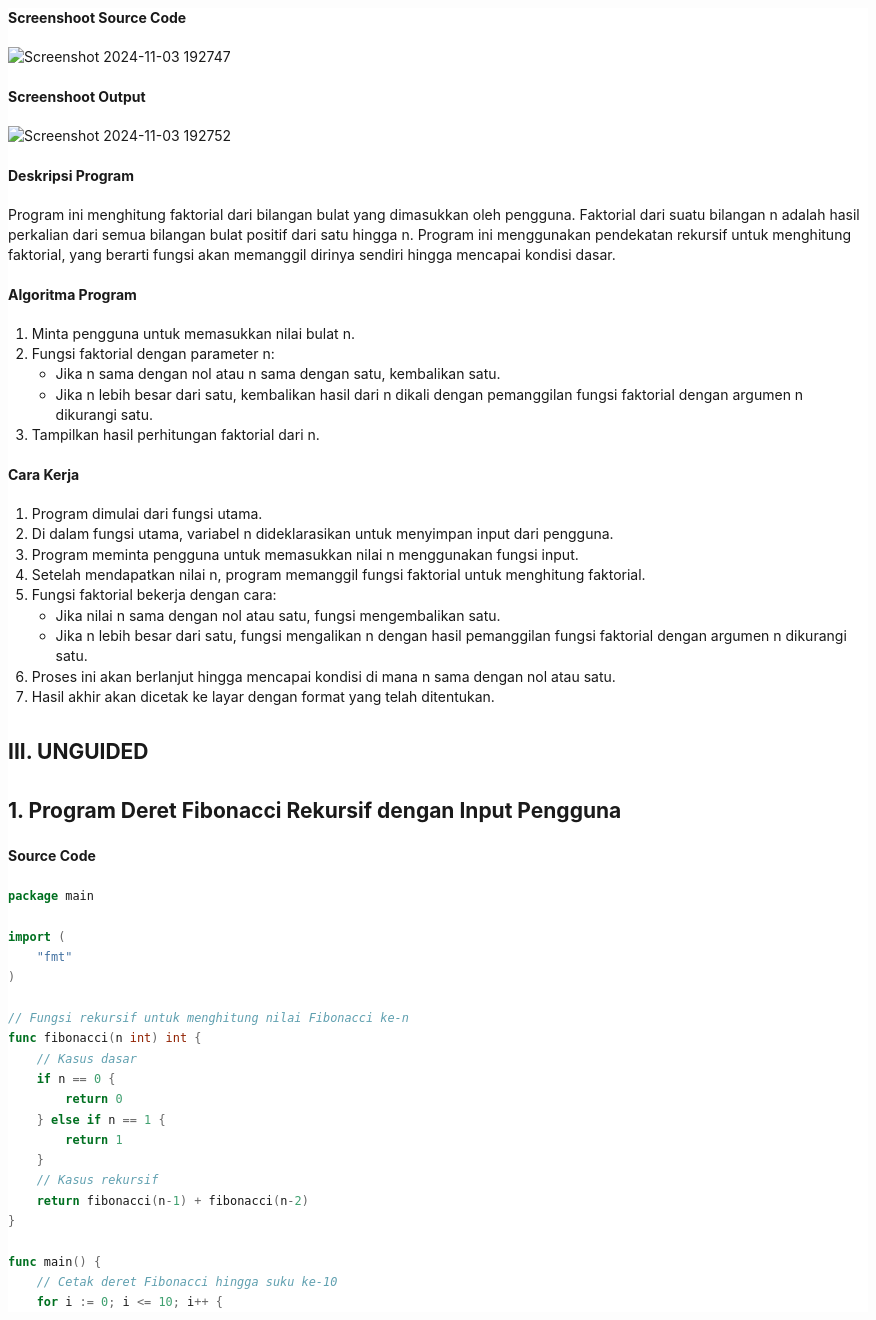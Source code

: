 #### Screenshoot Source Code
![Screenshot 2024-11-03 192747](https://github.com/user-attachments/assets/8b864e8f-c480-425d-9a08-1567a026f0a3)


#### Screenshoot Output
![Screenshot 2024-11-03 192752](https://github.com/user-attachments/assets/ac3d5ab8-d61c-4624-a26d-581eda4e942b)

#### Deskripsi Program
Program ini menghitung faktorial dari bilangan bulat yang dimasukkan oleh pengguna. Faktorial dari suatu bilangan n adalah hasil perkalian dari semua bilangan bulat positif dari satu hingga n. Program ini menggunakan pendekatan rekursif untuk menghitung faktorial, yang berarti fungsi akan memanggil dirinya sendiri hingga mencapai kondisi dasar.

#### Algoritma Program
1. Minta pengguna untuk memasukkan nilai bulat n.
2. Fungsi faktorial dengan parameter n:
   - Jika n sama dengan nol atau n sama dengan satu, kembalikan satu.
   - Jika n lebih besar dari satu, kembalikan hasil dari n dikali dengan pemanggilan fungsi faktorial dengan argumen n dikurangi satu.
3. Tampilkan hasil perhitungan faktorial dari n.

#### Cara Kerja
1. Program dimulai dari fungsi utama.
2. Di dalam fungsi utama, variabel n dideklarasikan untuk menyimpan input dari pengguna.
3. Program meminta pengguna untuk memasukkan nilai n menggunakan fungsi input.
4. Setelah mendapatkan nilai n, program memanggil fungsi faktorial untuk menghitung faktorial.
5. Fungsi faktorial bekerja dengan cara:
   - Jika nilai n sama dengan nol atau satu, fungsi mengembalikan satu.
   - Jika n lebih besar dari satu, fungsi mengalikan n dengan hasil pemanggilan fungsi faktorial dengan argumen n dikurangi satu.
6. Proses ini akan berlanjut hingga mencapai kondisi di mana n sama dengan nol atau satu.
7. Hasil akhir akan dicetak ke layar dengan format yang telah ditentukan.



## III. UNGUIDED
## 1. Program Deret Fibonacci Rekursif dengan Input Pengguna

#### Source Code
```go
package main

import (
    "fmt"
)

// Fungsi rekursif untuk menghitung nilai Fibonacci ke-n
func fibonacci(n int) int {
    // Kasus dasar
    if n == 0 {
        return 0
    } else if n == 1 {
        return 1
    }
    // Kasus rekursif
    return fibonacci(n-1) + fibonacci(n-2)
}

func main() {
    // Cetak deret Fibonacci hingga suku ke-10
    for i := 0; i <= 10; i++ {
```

______

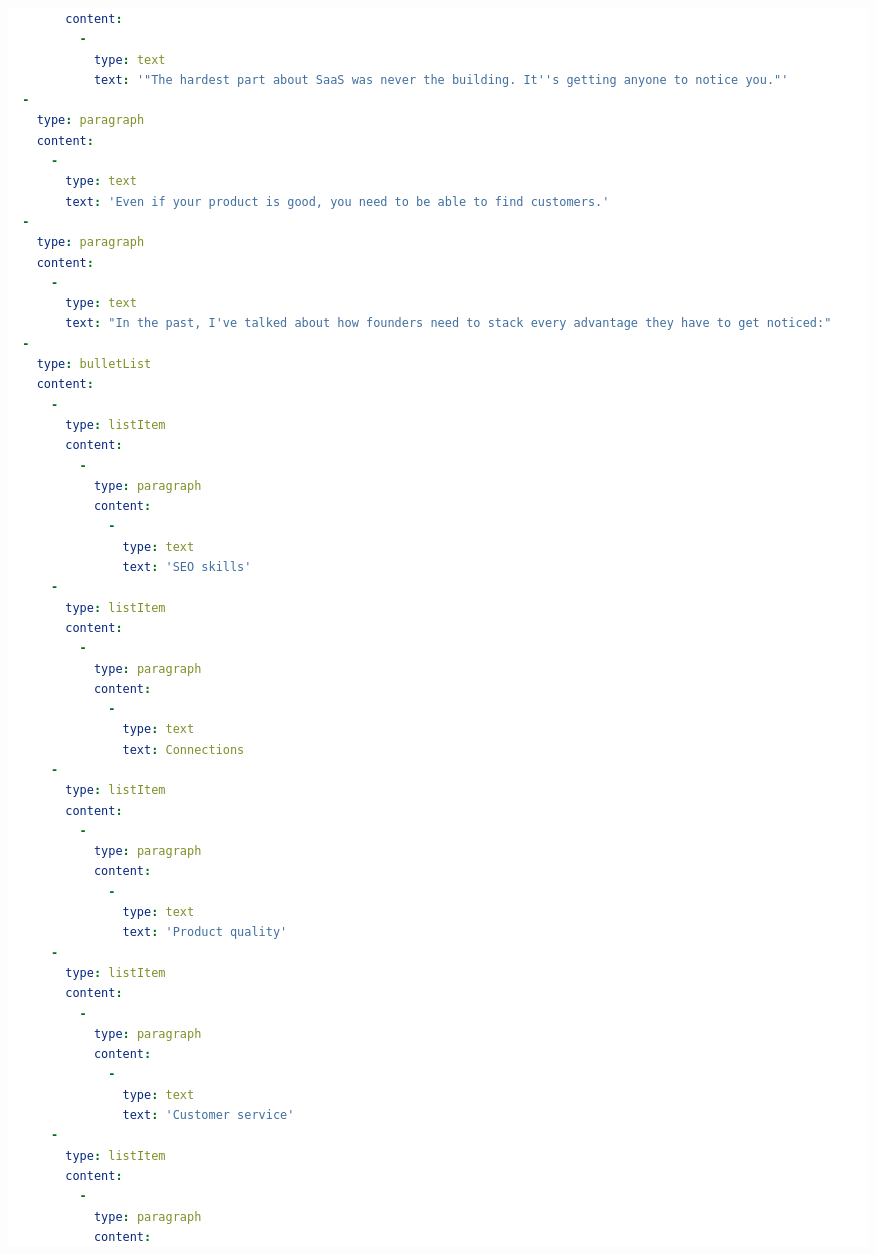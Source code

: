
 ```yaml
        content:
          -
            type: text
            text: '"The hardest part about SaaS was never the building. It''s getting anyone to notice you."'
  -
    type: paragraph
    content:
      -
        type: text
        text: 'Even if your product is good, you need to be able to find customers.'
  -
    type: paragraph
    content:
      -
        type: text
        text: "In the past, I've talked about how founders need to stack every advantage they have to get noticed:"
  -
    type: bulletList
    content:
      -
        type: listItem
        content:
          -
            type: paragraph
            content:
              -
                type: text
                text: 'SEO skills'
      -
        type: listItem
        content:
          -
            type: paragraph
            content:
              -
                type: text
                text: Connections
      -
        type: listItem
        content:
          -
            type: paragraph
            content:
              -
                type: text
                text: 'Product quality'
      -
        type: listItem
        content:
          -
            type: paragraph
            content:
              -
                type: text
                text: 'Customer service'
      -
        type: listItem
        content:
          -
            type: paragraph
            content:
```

______

Output the lines of the records above exactly as they appear, from the line containing "#### Deskripsi Program" through the line containing "2. Fungsi faktorial".

#### Deskripsi Program
Program ini menghitung faktorial dari bilangan bulat yang dimasukkan oleh pengguna. Faktorial dari suatu bilangan n adalah hasil perkalian dari semua bilangan bulat positif dari satu hingga n. Program ini menggunakan pendekatan rekursif untuk menghitung faktorial, yang berarti fungsi akan memanggil dirinya sendiri hingga mencapai kondisi dasar.

#### Algoritma Program
1. Minta pengguna untuk memasukkan nilai bulat n.
2. Fungsi faktorial dengan parameter n:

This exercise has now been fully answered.